Start of ENTRIES SHOWN
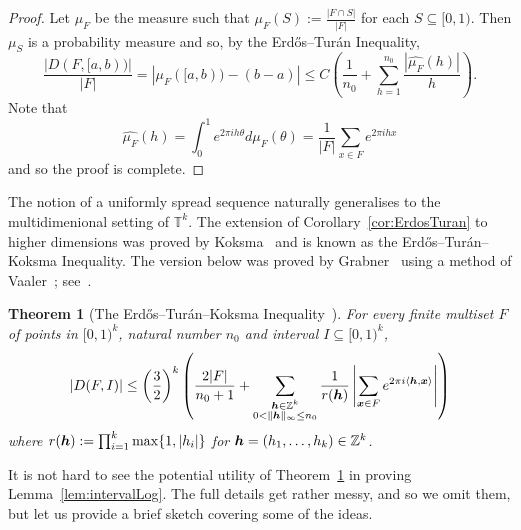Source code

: \documentclass[12pt,a4paper]{amsart}
\numberwithin{equation}{section}
\newtheorem{theorem}[equation]{Theorem}
\theoremstyle{definition}
\begin{document}
\begin{proof}
Let $\mu_F$ be the measure such that $\mu_F(S):=\frac{|F\cap S|}{|F|}$ for each $S\subseteq [0,1)$. Then $\mu_S$ is a probability measure and so, by the Erd\H{o}s--Tur\'{a}n Inequality,
\[\frac{|D(F,[a,b))|}{|F|} = |\mu_F([a,b)) - (b-a)|\leq C\left(\frac{1}{n_0} + \sum_{h=1}^{n_0}\frac{|\hat{\mu_F}(h)|}{h}\right).\]
Note that
\[\hat{\mu_F}(h) = \int_0^1e^{2\pi i h\theta}d\mu_F(\theta) = \frac{1}{|F|}\sum_{x\in F}e^{2\pi i h x}\]
and so the proof is complete.
\end{proof}

The notion of a uniformly spread sequence  naturally generalises to the multidimenional setting of $\mathbb{T}^k$. The extension of Corollary~\ref{cor:ErdosTuran} to higher dimensions was proved by Koksma~\cite{Koksma50} and is known as the Erd\H{o}s--Tur\'an--Koksma Inequality. The version below was proved by Grabner~\cite{Grabner91} using a method of Vaaler~\cite{Vaaler85}; see~\cite[Theorem 1.21]{DrmotaTicky97}.


\begin{theorem}[The Erd\H{o}s--Tur\'{a}n--Koksma Inequality~\cite{ErdosTuran48I,ErdosTuran48II,Koksma50}]
\label{th:ErdosTuranKoksma}
For every finite multiset $F$ of points in $[0,1)^k$, natural number $n_0$ and interval $I\subseteq [0,1)^k$,
\[|D(F,I)|\leq \left(\frac{3}{2}\right)^k\left(\frac{2|F|}{n_0+1} + \sum_{\substack{\boldsymbol{h}\in \mathbb{Z}^k\\ 0<\|\boldsymbol{h}\|_\infty\leq n_0}}\frac{1}{r(\boldsymbol{h})}\left|\sum_{\boldsymbol{x}\in F}e^{2\pi i \langle \boldsymbol{h},\boldsymbol{x}\rangle}\right|\right)\] 
where $r(\boldsymbol{h}):=\prod_{i=1}^k\max\{1,|h_i|\}$ for $\boldsymbol{h}=(h_1,\dots,h_k)\in \mathbb{Z}^k$. 
\end{theorem}

It is not hard to see the potential utility of  Theorem~\ref{th:ErdosTuranKoksma} in proving Lemma~\ref{lem:intervalLog}. The full details get rather messy, and so we omit them, but let us provide a brief sketch covering some of the ideas. 
\end{document}
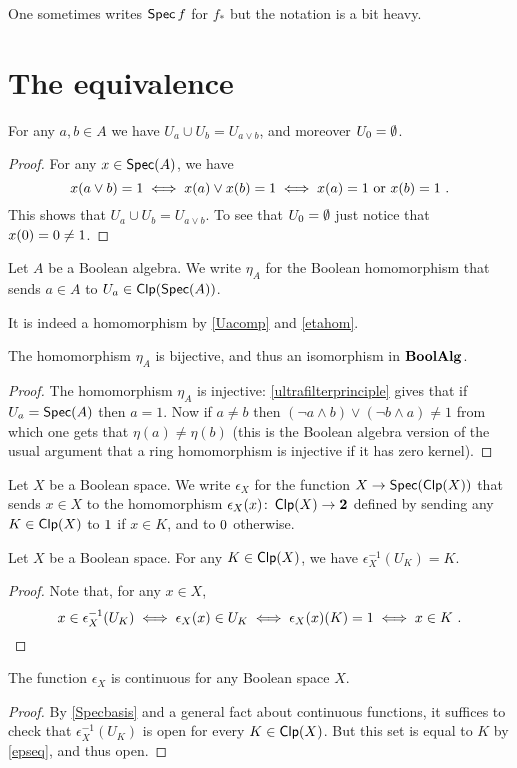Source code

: \documentclass[a4paper]{article}
\begin{document}
One sometimes writes $\operatorname*{\mathsf{Spec}} f$ for $f_*$ but
the notation is a bit heavy.

\section{The equivalence}
\begin{lemma}\label{etahom}
    For any $a, b \in A$ we have $U_a \cup U_b = U_{a \vee b}$, and moreover
    $U_{0} = \emptyset$.
\end{lemma}
\begin{proof}
    For any $x \in \operatorname*{\mathsf{Spec}}(A)$, we have 
    \[ x(a \vee b)= 1 \iff x(a) \vee x(b) = 1 \iff x(a) = 1 \text{ or
    } x(b) = 1 \ . \]
    This shows that $U_a \cup U_b = U_{a \vee b}$. To see that $U_{0} =
    \emptyset$ just notice that $x(0) = 0 \neq 1$.
\end{proof}
\begin{definition}
Let $A$ be a Boolean algebra. We write $\eta_A$ for the Boolean homomorphism
that sends $a \in A$ to $U_a \in \operatorname*{\mathsf{Clp}}(\operatorname*{\mathsf{Spec}}(A))$.
\end{definition}
It is indeed a homomorphism by \cref{Uacomp} and \cref{etahom}.
\begin{proposition}
The homomorphism $\eta_A$ is bijective, and thus an isomorphism in $\mathbf{BoolAlg}$.
\end{proposition}
\begin{proof}
    The homomorphism $\eta_A$ is injective: 
    \cref{ultrafilterprinciple} gives that if $U_a = \operatorname*{\mathsf{Spec}}(A)$ then 
    $a = 1$. Now if $a \neq b$ then $(\neg a \wedge b) \vee (\neg b \wedge a)
    \neq 1$ from which one gets that $\eta(a) \neq \eta(b)$ (this is the
    Boolean algebra version of the usual argument that a ring homomorphism is
    injective if it has zero kernel). 
\end{proof}

\begin{definition}
    Let $X$ be a Boolean space. We write $\epsilon_X$ for the 
    function $X \to \operatorname*{\mathsf{Spec}} (\operatorname*{\mathsf{Clp}}(X))$ that sends $x \in X$ to the homomorphism
    $\epsilon_X(x) \colon \operatorname*{\mathsf{Clp}}(X) \to \mathbf{2}$ defined by sending any $K \in \operatorname*{\mathsf{Clp}}(X)$ to $1$ if $x \in K$,
    and to $0$ otherwise.
\end{definition}
\begin{lemma}\label{epseq}
    Let $X$ be a Boolean space. For any $K \in \operatorname*{\mathsf{Clp}}(X)$, we have
    $\epsilon_X^{-1}(U_K) = K$.
\end{lemma}
\begin{proof}
    Note that, for any $x \in X$,
    \[ x \in \epsilon_X^{-1}(U_K) \iff \epsilon_X(x) \in U_K \iff
    \epsilon_X(x)(K) = 1 \iff x \in K \ . \qedhere \] 
\end{proof}
\begin{proposition}
    The function $\epsilon_X$ is continuous for any Boolean space $X$.
\end{proposition}
\begin{proof}
    By \cref{Specbasis} and a general fact about continuous functions, it
    suffices to check that $\epsilon_X^{-1}(U_K)$ is open for every $K \in
    \operatorname*{\mathsf{Clp}}(X)$.  But this set is equal to $K$ by \cref{epseq}, and thus open.
\end{proof}
\end{document}

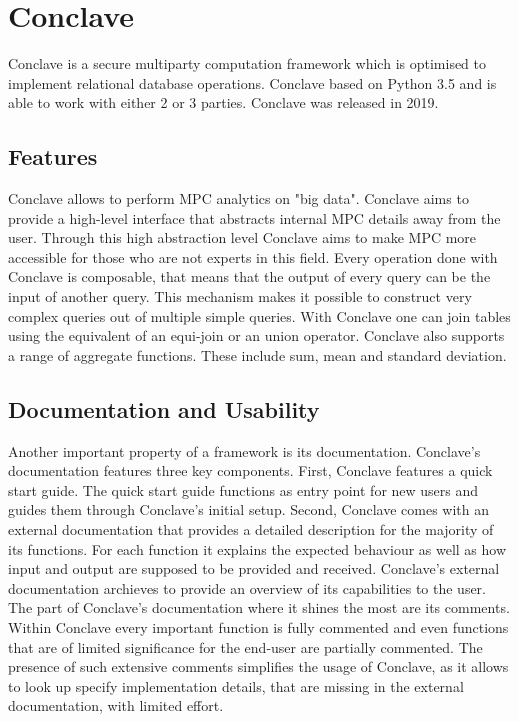 \section{Conclave}
Conclave \cite{10.1145/3302424.3303982} is a secure multiparty computation framework which is optimised to implement relational database operations. Conclave based on Python 3.5 and is able to work with either 2 or 3 parties. Conclave was released in 2019.
\subsection{Features}
 Conclave \cite{10.1145/3302424.3303982} allows to perform MPC analytics on "big data". Conclave aims to provide a high-level interface that abstracts internal MPC details away from the user. Through this high abstraction level Conclave aims to make MPC more accessible for those who are not experts in this field.  Every operation done with Conclave is composable, that means that the output of every query can be the input of another query. This mechanism makes it possible to construct very complex queries out of multiple simple queries.  With Conclave one can join tables using the equivalent of an equi-join or an union operator. Conclave also supports a range of aggregate functions. These include sum, mean and standard deviation. 
\subsection{Documentation and Usability}
Another important property of a framework is its documentation. Conclave's documentation features three key components. First, Conclave features a quick start guide. The quick start guide functions as entry point for new users and guides them through Conclave's initial setup. 
Second, Conclave comes with an external documentation that provides a detailed description for the majority of its functions. For each function it explains the expected behaviour as well as how input and output are supposed to be provided and received. Conclave's external documentation archieves to provide an overview of its capabilities to the user. 
The part of Conclave's documentation where it shines the most are its comments. Within Conclave every important function is fully commented and even functions that are of limited significance for the end-user are partially commented. The presence of such extensive comments simplifies the usage of Conclave, as it allows to look up specify implementation details, that are missing in the external documentation, with limited effort.    

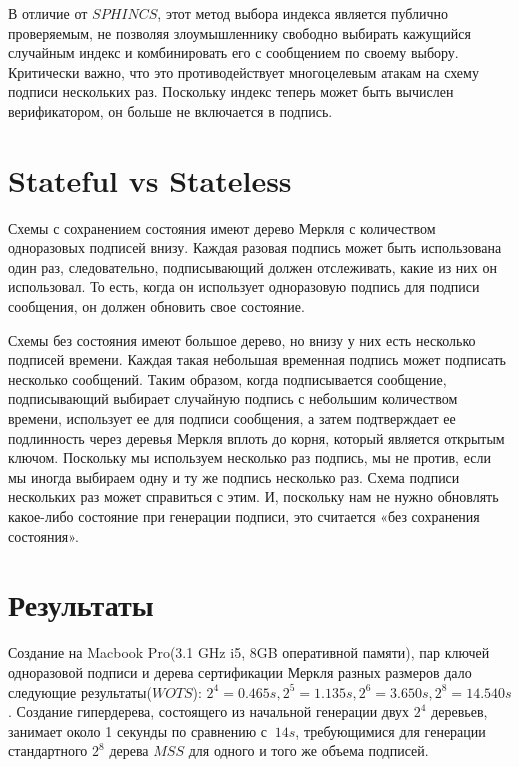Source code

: \documentclass[a4paper, 14pt]{extarticle}
\begin{document}
В отличие от $SPHINCS$, этот метод выбора индекса является публично проверяемым, не позволяя злоумышленнику свободно выбирать кажущийся случайным индекс и комбинировать его с сообщением по своему выбору. Критически важно, что это противодействует многоцелевым атакам на схему подписи нескольких раз. Поскольку индекс теперь может быть вычислен верификатором, он больше не включается в подпись.
\newpage

\section{Stateful vs Stateless}
Схемы с сохранением состояния имеют дерево Меркля с количеством одноразовых подписей внизу. Каждая разовая подпись может быть использована один раз, следовательно, подписывающий должен отслеживать, какие из них он использовал. То есть, когда он использует одноразовую подпись для подписи сообщения, он должен обновить свое состояние.

Схемы без состояния имеют большое дерево, но внизу у них есть несколько подписей времени. Каждая такая небольшая временная подпись может подписать несколько сообщений. Таким образом, когда подписывается сообщение, подписывающий выбирает случайную подпись с небольшим количеством времени, использует ее для подписи сообщения, а затем подтверждает ее подлинность через деревья Меркля вплоть до корня, который является открытым ключом. Поскольку мы используем несколько раз подпись, мы не против, если мы иногда выбираем одну и ту же подпись несколько раз. Схема подписи нескольких раз может справиться с этим. И, поскольку нам не нужно обновлять какое-либо состояние при генерации подписи, это считается «без сохранения состояния».
\newpage

\section{Результаты}
Создание на Macbook Pro(3.1 GHz i5, 8GB оперативной памяти), пар ключей одноразовой подписи и дерева сертификации Меркля разных размеров дало следующие результаты($WOTS$): $2^4 = 0.465s, 2^5 = 1.135s, 2^6 = 3.650s, 2^8 = 14.540s$. Создание гипердерева, состоящего из начальной генерации двух $2^4$ деревьев, занимает около 1 секунды по сравнению с $~14s$, требующимися для генерации стандартного $2^8$ дерева $MSS$ для одного и того же объема подписей. 
\end{document}
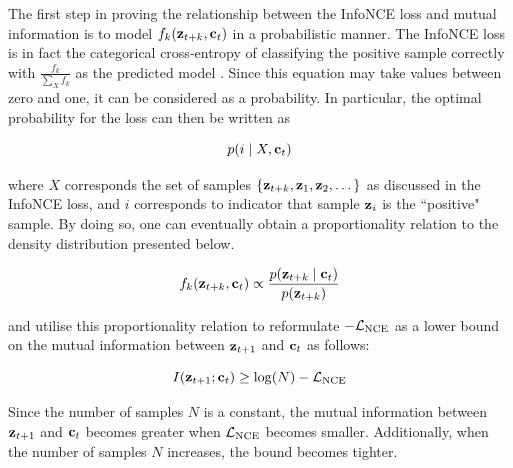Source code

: 	The first step in proving the relationship between the InfoNCE loss and mutual information is to model $f_k(\mathbf{z}_{t+k}, \mathbf{c}_t)$ in a probabilistic manner. The InfoNCE loss is in fact the categorical cross-entropy of classifying the positive sample correctly with $\frac{f_k}{\sum_{X} f_k}$ as the predicted model \citep{oordRepresentationLearningContrastive2019}. Since this equation may take values between zero and one, it can be considered as a probability. In particular, the optimal probability for the loss can then be written as 

	$$p(i \mid X, \mathbf{c}_t)$$
	
	where $X$ corresponds the set of samples  ${ \left\{ \mathbf{z}_{t+k}, \mathbf{z}_1, \mathbf{z}_2, \dots \right\} }$  as discussed in the InfoNCE loss, and $i$ corresponds to indicator that sample $\mathbf{z}_i$ is the ``positive" sample. By doing so, one can eventually obtain a proportionality relation to the density distribution presented below. 
	
	\begin{equation}
		f_k(\mathbf{z}_{t+k}, \mathbf{c}_t) \propto \frac{p(\mathbf{z}_{t+k} \mid \mathbf{c}_t)}{p(\mathbf{z}_{t+k})} \label{eq:fkproporational}
	\end{equation}
	
	\cite{oordRepresentationLearningContrastive2019} and \cite{lowePuttingEndEndtoEnd2020a} utilise this proportionality relation to reformulate $-\mathcal{L}_{\text{NCE}}$ as a lower bound on the mutual information between $\mathbf{z}_{t+1}$ and $\mathbf{c}_t$ as follows:
	
	\begin{equation}
		I(\mathbf{z}_{t+1}; \mathbf{c}_t) \ge \log(N) - \mathcal{L}_{\text{NCE}}
	\end{equation}

	Since the number of samples $N$ is a constant, the mutual information between $\mathbf{z}_{t+1}$ and $\mathbf{c}_t$ becomes greater when $\mathcal{L}_{\text{NCE}}$ becomes smaller. Additionally, when the number of samples $N$ increases, the bound becomes tighter.
	
			
	
	

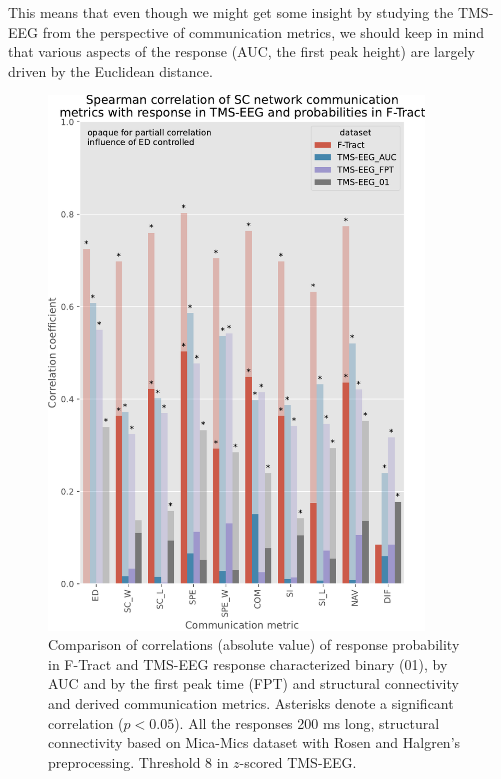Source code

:This means that even though we might get some insight by studying the TMS-EEG from the perspective of communication metrics, we should keep in mind that various aspects of the response (AUC, the first peak height) are largely driven by the Euclidean distance. 

\begin{figure}
  \begin{center}
    \includegraphics[width=0.89\textwidth]{images/nootebook_generated/pytepfit_ftract_comparison_results_200ms/Spearman_correlation_of_SC_network_communication_metrics_with_response_in_TMS-EEG_and_probabilities_in_F-Tract.pdf}
  \end{center}
  \caption[Comparison of correlations for F-Tract and TMS-EEG]{Comparison of correlations (absolute value) of response probability in F-Tract and TMS-EEG response characterized binary (01), by AUC and by the first peak time (FPT) and structural connectivity and derived communication metrics. Asterisks denote a significant correlation ($p<0.05$). All the responses 200 ms long, structural connectivity based on Mica-Mics dataset with Rosen and Halgren's preprocessing. Threshold 8 in $z$-scored TMS-EEG.}
  \label{fig:compare-correlations_F-Tract-TMS}
\end{figure}

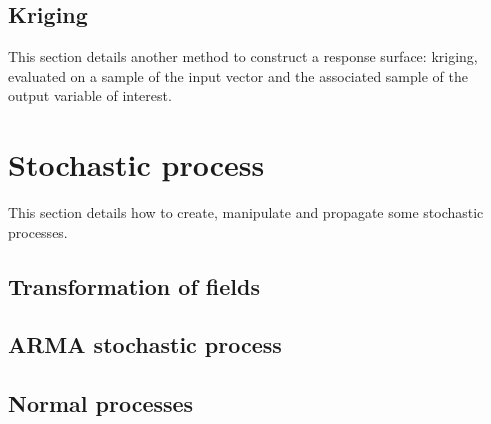 \newpage \subsection{Kriging}

This section details another method to construct a response surface: kriging, evaluated on a sample of the input vector and the associated sample of the output variable of interest. \\




\newpage \section{Stochastic process}


This section details how to create, manipulate and propagate some stochastic processes. \\


\newpage 
\newpage 
\newpage 
\newpage 
\newpage 
\newpage 

\newpage \subsection{Transformation of fields}


\newpage 

\newpage \subsection{ARMA stochastic process}



\newpage 
\newpage 
\newpage 
\newpage 

\newpage \subsection{Normal processes}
End of ENTRIES SHOWN
WORK INSTRUCTIONS -> Filter the entries down to the lines holding the string "sends". Copy each of those lines.

TASK SOLUTION ->
that sends $a \in A$ to $U_a \in \operatorname*{\mathsf{Clp}}(\operatorname*{\mathsf{Spec}}(A))$.
    function $X \to \operatorname*{\mathsf{Spec}} (\operatorname*{\mathsf{Clp}}(X))$ that sends $x \in X$ to the homomorphism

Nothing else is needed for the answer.